BEGIN GIVEN RECORDS

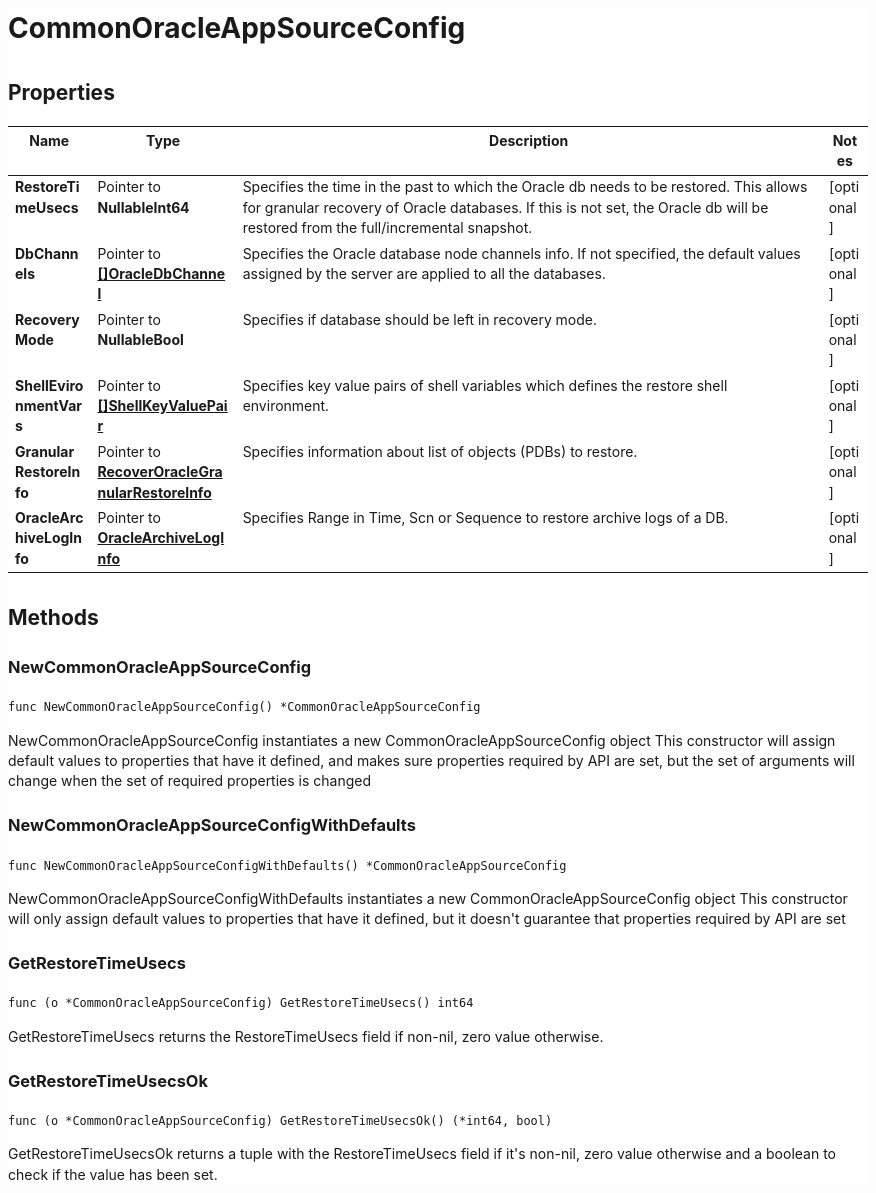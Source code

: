 # CommonOracleAppSourceConfig

## Properties

Name | Type | Description | Notes
------------ | ------------- | ------------- | -------------
**RestoreTimeUsecs** | Pointer to **NullableInt64** | Specifies the time in the past to which the Oracle db needs to be restored. This allows for granular recovery of Oracle databases. If this is not set, the Oracle db will be restored from the full/incremental snapshot. | [optional] 
**DbChannels** | Pointer to [**[]OracleDbChannel**](OracleDbChannel.md) | Specifies the Oracle database node channels info. If not specified, the default values assigned by the server are applied to all the databases. | [optional] 
**RecoveryMode** | Pointer to **NullableBool** | Specifies if database should be left in recovery mode. | [optional] 
**ShellEvironmentVars** | Pointer to [**[]ShellKeyValuePair**](ShellKeyValuePair.md) | Specifies key value pairs of shell variables which defines the restore shell environment. | [optional] 
**GranularRestoreInfo** | Pointer to [**RecoverOracleGranularRestoreInfo**](RecoverOracleGranularRestoreInfo.md) | Specifies information about list of objects (PDBs) to restore. | [optional] 
**OracleArchiveLogInfo** | Pointer to [**OracleArchiveLogInfo**](OracleArchiveLogInfo.md) | Specifies Range in Time, Scn or Sequence to restore archive logs of a DB. | [optional] 

## Methods

### NewCommonOracleAppSourceConfig

`func NewCommonOracleAppSourceConfig() *CommonOracleAppSourceConfig`

NewCommonOracleAppSourceConfig instantiates a new CommonOracleAppSourceConfig object
This constructor will assign default values to properties that have it defined,
and makes sure properties required by API are set, but the set of arguments
will change when the set of required properties is changed

### NewCommonOracleAppSourceConfigWithDefaults

`func NewCommonOracleAppSourceConfigWithDefaults() *CommonOracleAppSourceConfig`

NewCommonOracleAppSourceConfigWithDefaults instantiates a new CommonOracleAppSourceConfig object
This constructor will only assign default values to properties that have it defined,
but it doesn't guarantee that properties required by API are set

### GetRestoreTimeUsecs

`func (o *CommonOracleAppSourceConfig) GetRestoreTimeUsecs() int64`

GetRestoreTimeUsecs returns the RestoreTimeUsecs field if non-nil, zero value otherwise.

### GetRestoreTimeUsecsOk

`func (o *CommonOracleAppSourceConfig) GetRestoreTimeUsecsOk() (*int64, bool)`

GetRestoreTimeUsecsOk returns a tuple with the RestoreTimeUsecs field if it's non-nil, zero value otherwise
and a boolean to check if the value has been set.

END GIVEN RECORDS

Copy the stretch of the records above that runs from the line with "Name | Type | Description | Notes" through the line with "### GetRestoreTimeUsecsOk". Both end lines belong in the copy, and nothing else does.

Name | Type | Description | Notes
------------ | ------------- | ------------- | -------------
**RestoreTimeUsecs** | Pointer to **NullableInt64** | Specifies the time in the past to which the Oracle db needs to be restored. This allows for granular recovery of Oracle databases. If this is not set, the Oracle db will be restored from the full/incremental snapshot. | [optional] 
**DbChannels** | Pointer to [**[]OracleDbChannel**](OracleDbChannel.md) | Specifies the Oracle database node channels info. If not specified, the default values assigned by the server are applied to all the databases. | [optional] 
**RecoveryMode** | Pointer to **NullableBool** | Specifies if database should be left in recovery mode. | [optional] 
**ShellEvironmentVars** | Pointer to [**[]ShellKeyValuePair**](ShellKeyValuePair.md) | Specifies key value pairs of shell variables which defines the restore shell environment. | [optional] 
**GranularRestoreInfo** | Pointer to [**RecoverOracleGranularRestoreInfo**](RecoverOracleGranularRestoreInfo.md) | Specifies information about list of objects (PDBs) to restore. | [optional] 
**OracleArchiveLogInfo** | Pointer to [**OracleArchiveLogInfo**](OracleArchiveLogInfo.md) | Specifies Range in Time, Scn or Sequence to restore archive logs of a DB. | [optional] 

## Methods

### NewCommonOracleAppSourceConfig

`func NewCommonOracleAppSourceConfig() *CommonOracleAppSourceConfig`

NewCommonOracleAppSourceConfig instantiates a new CommonOracleAppSourceConfig object
This constructor will assign default values to properties that have it defined,
and makes sure properties required by API are set, but the set of arguments
will change when the set of required properties is changed

### NewCommonOracleAppSourceConfigWithDefaults

`func NewCommonOracleAppSourceConfigWithDefaults() *CommonOracleAppSourceConfig`

NewCommonOracleAppSourceConfigWithDefaults instantiates a new CommonOracleAppSourceConfig object
This constructor will only assign default values to properties that have it defined,
but it doesn't guarantee that properties required by API are set

### GetRestoreTimeUsecs

`func (o *CommonOracleAppSourceConfig) GetRestoreTimeUsecs() int64`

GetRestoreTimeUsecs returns the RestoreTimeUsecs field if non-nil, zero value otherwise.

### GetRestoreTimeUsecsOk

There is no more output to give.